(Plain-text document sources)
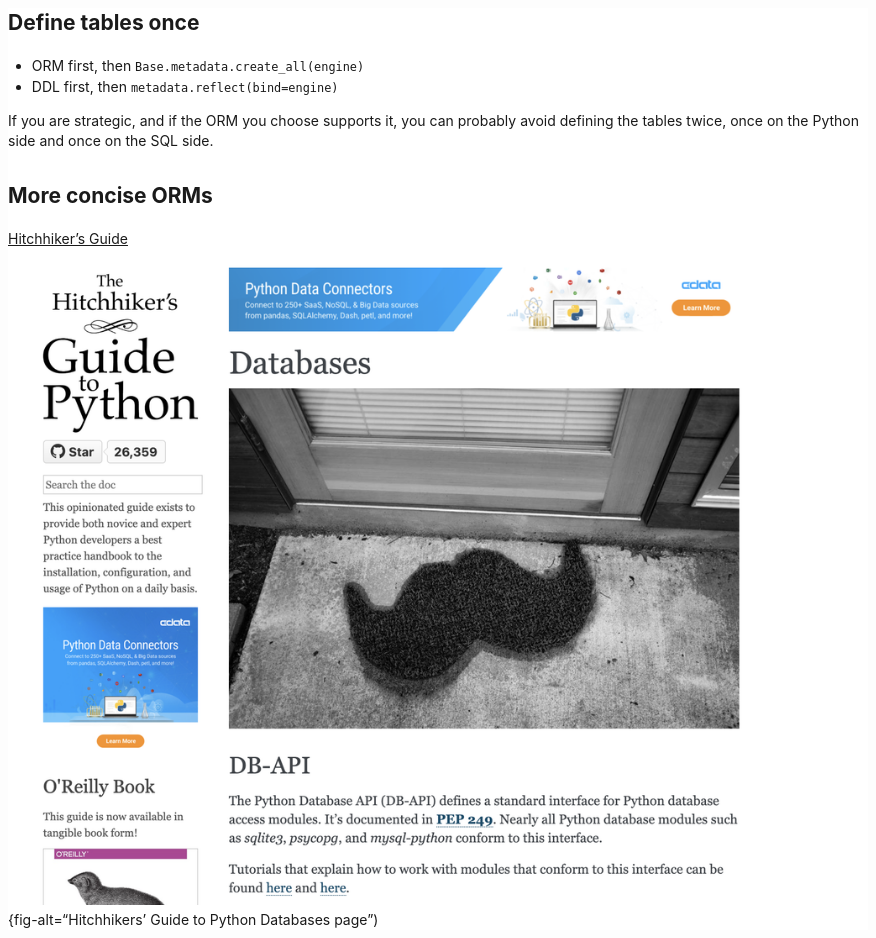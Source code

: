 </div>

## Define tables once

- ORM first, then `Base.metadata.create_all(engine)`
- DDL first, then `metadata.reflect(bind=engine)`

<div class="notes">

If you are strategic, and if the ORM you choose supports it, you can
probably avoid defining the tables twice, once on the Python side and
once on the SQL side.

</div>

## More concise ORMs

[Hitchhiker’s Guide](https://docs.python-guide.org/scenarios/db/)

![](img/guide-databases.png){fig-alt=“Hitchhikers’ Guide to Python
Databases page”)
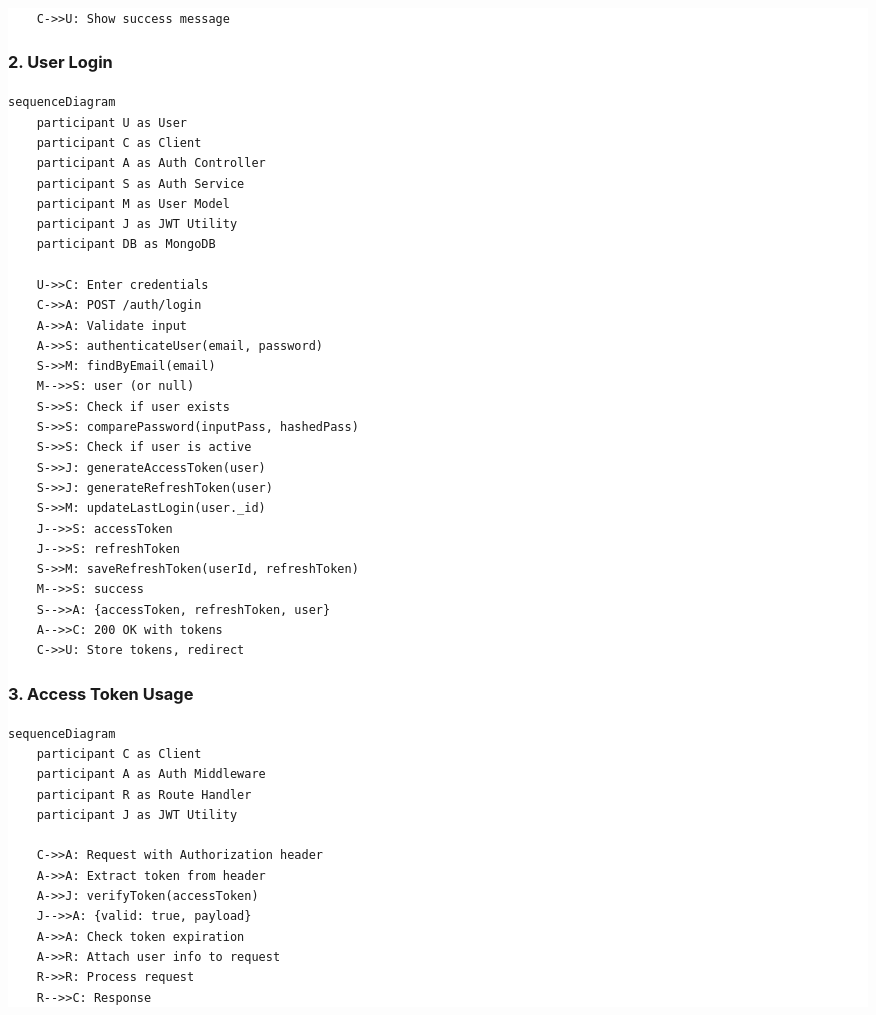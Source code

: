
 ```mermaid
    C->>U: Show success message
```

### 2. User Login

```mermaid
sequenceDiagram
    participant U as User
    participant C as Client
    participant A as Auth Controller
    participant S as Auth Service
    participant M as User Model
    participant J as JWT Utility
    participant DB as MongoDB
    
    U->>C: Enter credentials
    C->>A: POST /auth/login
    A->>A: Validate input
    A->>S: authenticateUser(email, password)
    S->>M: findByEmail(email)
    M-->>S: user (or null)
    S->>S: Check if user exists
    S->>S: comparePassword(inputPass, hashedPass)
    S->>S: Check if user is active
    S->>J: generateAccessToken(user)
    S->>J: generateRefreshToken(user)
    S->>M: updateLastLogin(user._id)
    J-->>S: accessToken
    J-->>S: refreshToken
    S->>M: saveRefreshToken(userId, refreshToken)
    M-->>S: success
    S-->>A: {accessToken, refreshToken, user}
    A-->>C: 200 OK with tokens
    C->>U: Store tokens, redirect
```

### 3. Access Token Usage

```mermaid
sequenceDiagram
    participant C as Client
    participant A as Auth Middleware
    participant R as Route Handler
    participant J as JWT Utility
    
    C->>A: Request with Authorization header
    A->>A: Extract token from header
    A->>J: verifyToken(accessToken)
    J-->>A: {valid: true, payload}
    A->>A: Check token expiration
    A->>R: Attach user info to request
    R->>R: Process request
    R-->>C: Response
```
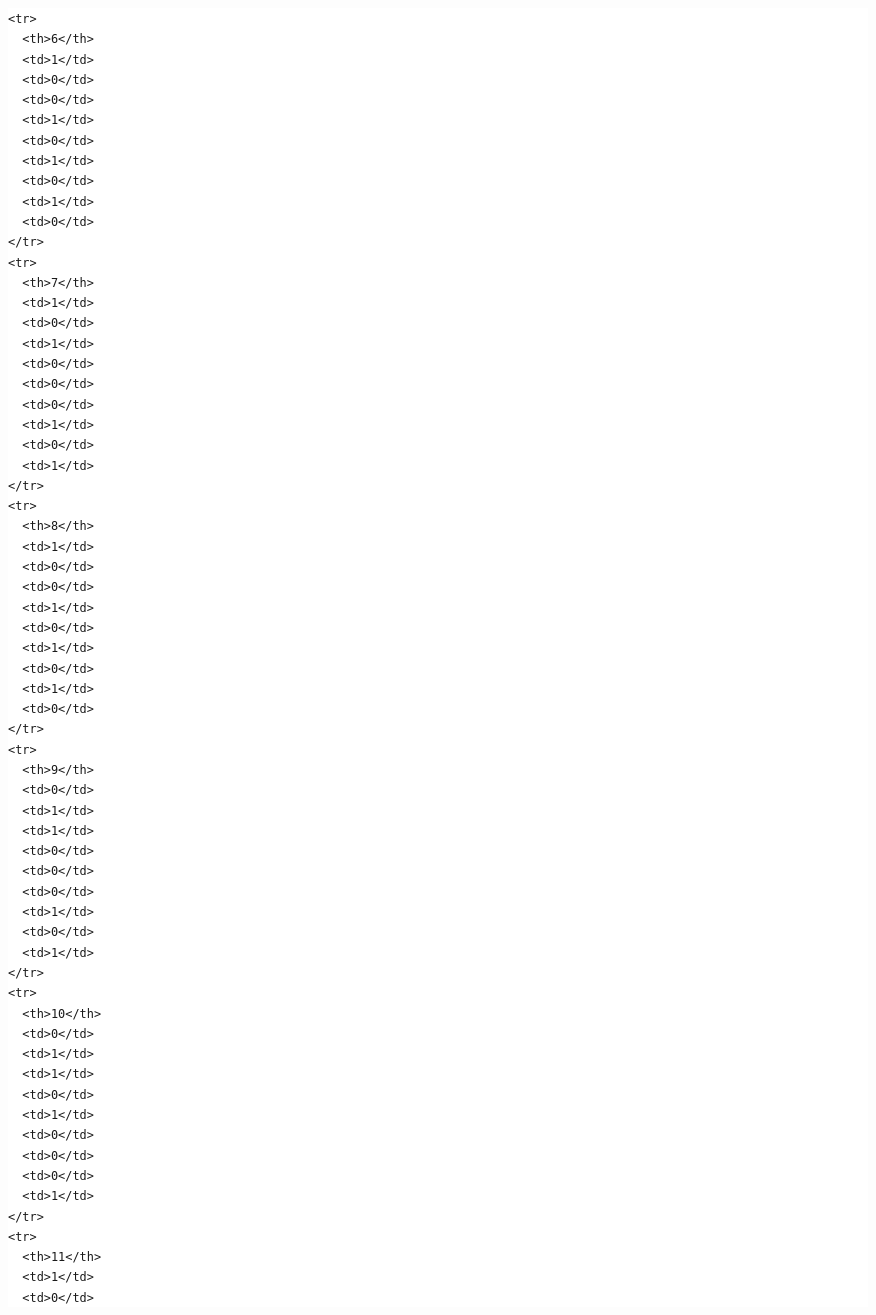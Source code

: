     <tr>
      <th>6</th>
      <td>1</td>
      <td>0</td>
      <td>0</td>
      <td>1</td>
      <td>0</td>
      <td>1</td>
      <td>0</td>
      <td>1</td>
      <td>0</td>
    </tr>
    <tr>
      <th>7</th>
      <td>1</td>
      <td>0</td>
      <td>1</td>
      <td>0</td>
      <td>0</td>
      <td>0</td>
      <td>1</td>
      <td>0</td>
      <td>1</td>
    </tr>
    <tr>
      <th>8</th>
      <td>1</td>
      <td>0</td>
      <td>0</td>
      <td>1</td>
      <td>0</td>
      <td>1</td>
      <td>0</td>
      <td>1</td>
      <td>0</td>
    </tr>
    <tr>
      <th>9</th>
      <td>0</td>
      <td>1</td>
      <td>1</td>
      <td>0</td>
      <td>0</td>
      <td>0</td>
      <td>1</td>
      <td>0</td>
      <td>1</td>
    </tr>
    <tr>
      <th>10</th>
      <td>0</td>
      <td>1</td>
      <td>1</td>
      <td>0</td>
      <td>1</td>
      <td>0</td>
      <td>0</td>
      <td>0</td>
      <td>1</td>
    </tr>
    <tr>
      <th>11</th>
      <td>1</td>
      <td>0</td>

--- EXERCISE INSTRUCTIONS ---
Apart from the images, every line above is to be given again exactly.

--- ANSWER TO THE EXERCISE ---
Source code

: </div>

## Define tables once

- ORM first, then `Base.metadata.create_all(engine)`
- DDL first, then `metadata.reflect(bind=engine)`

<div class="notes">

If you are strategic, and if the ORM you choose supports it, you can
probably avoid defining the tables twice, once on the Python side and
once on the SQL side.

</div>

## More concise ORMs

[Hitchhiker’s Guide](https://docs.python-guide.org/scenarios/db/)

![](img/guide-databases.png){fig-alt=“Hitchhikers’ Guide to Python
Databases page”)
Source code

:
 ```mermaid
    C->>U: Show success message
```

### 2. User Login

```mermaid
sequenceDiagram
    participant U as User
    participant C as Client
    participant A as Auth Controller
    participant S as Auth Service
    participant M as User Model
    participant J as JWT Utility
    participant DB as MongoDB
    
    U->>C: Enter credentials
    C->>A: POST /auth/login
    A->>A: Validate input
    A->>S: authenticateUser(email, password)
    S->>M: findByEmail(email)
    M-->>S: user (or null)
    S->>S: Check if user exists
    S->>S: comparePassword(inputPass, hashedPass)
    S->>S: Check if user is active
    S->>J: generateAccessToken(user)
    S->>J: generateRefreshToken(user)
    S->>M: updateLastLogin(user._id)
    J-->>S: accessToken
    J-->>S: refreshToken
    S->>M: saveRefreshToken(userId, refreshToken)
    M-->>S: success
    S-->>A: {accessToken, refreshToken, user}
    A-->>C: 200 OK with tokens
    C->>U: Store tokens, redirect
```

### 3. Access Token Usage

```mermaid
sequenceDiagram
    participant C as Client
    participant A as Auth Middleware
    participant R as Route Handler
    participant J as JWT Utility
    
    C->>A: Request with Authorization header
    A->>A: Extract token from header
    A->>J: verifyToken(accessToken)
    J-->>A: {valid: true, payload}
    A->>A: Check token expiration
    A->>R: Attach user info to request
    R->>R: Process request
    R-->>C: Response
```
Source code

:     <tr>
      <th>6</th>
      <td>1</td>
      <td>0</td>
      <td>0</td>
      <td>1</td>
      <td>0</td>
      <td>1</td>
      <td>0</td>
      <td>1</td>
      <td>0</td>
    </tr>
    <tr>
      <th>7</th>
      <td>1</td>
      <td>0</td>
      <td>1</td>
      <td>0</td>
      <td>0</td>
      <td>0</td>
      <td>1</td>
      <td>0</td>
      <td>1</td>
    </tr>
    <tr>
      <th>8</th>
      <td>1</td>
      <td>0</td>
      <td>0</td>
      <td>1</td>
      <td>0</td>
      <td>1</td>
      <td>0</td>
      <td>1</td>
      <td>0</td>
    </tr>
    <tr>
      <th>9</th>
      <td>0</td>
      <td>1</td>
      <td>1</td>
      <td>0</td>
      <td>0</td>
      <td>0</td>
      <td>1</td>
      <td>0</td>
      <td>1</td>
    </tr>
    <tr>
      <th>10</th>
      <td>0</td>
      <td>1</td>
      <td>1</td>
      <td>0</td>
      <td>1</td>
      <td>0</td>
      <td>0</td>
      <td>0</td>
      <td>1</td>
    </tr>
    <tr>
      <th>11</th>
      <td>1</td>
      <td>0</td>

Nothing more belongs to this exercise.